══ EXERCISE DATA ══
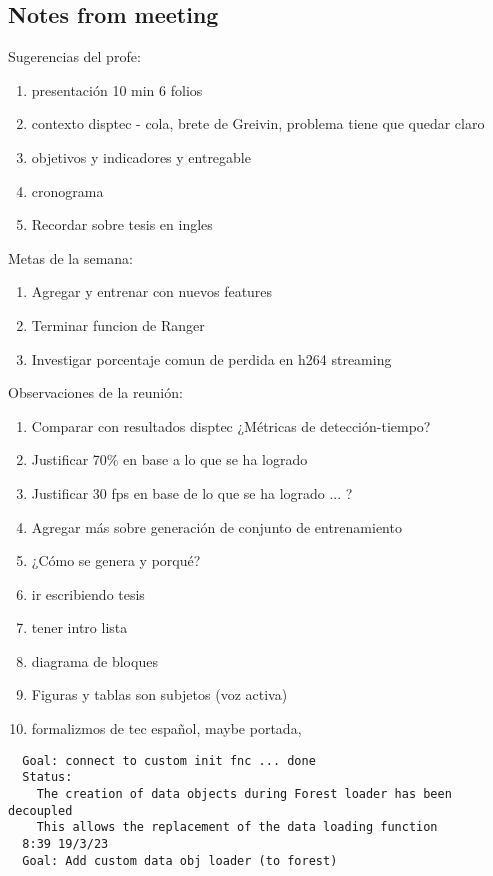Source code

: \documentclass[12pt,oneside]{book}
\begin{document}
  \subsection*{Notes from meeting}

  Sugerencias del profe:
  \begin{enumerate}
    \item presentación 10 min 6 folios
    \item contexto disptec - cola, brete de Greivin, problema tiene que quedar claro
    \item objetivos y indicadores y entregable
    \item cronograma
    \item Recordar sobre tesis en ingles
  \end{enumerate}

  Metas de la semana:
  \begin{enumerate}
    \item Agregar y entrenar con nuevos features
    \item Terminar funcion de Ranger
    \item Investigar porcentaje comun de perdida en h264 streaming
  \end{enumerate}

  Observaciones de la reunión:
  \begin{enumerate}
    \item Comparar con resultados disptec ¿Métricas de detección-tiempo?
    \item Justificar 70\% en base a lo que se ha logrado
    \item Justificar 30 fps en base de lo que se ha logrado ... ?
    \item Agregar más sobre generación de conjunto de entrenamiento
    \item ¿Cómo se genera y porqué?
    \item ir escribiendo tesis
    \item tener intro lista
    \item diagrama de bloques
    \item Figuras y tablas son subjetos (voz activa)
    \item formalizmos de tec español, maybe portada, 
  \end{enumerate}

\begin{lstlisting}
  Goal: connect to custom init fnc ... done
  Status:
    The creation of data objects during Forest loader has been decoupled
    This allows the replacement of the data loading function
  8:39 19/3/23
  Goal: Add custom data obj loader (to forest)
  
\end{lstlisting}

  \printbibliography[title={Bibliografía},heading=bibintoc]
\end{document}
═══
══ EXERCISE DATA ══
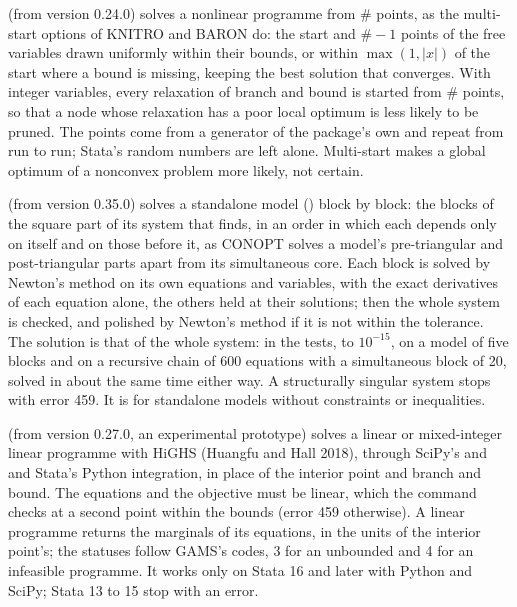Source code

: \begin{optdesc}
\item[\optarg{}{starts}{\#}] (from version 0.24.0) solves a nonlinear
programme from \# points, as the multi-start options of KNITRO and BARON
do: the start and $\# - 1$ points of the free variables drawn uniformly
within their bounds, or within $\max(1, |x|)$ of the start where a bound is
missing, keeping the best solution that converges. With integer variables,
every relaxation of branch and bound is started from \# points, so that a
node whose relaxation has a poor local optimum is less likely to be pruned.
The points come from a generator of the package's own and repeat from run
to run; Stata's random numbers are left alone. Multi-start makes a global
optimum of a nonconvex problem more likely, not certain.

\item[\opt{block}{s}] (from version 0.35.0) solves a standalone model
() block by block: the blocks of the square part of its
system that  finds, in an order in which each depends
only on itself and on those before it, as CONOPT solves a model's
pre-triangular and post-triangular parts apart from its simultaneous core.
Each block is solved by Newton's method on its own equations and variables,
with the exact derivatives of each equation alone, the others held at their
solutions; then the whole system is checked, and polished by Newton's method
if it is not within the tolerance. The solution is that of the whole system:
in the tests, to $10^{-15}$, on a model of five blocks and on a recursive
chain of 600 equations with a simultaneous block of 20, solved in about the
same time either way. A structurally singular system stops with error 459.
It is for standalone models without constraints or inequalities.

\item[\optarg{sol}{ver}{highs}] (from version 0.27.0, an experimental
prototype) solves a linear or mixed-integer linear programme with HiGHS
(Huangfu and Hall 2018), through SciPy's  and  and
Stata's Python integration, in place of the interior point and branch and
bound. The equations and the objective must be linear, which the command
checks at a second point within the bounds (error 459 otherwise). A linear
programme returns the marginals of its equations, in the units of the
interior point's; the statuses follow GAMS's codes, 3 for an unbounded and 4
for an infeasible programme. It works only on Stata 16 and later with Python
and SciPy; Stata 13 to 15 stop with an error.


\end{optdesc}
═══
BRIEF:
Within the data above, the lines from the one with "with the exact" to the one with "if it is not" must be repeated exactly; no other line belongs in the answer.

SOLUTION BELOW:
with the exact derivatives of each equation alone, the others held at their
solutions; then the whole system is checked, and polished by Newton's method
if it is not within the tolerance. The solution is that of the whole system:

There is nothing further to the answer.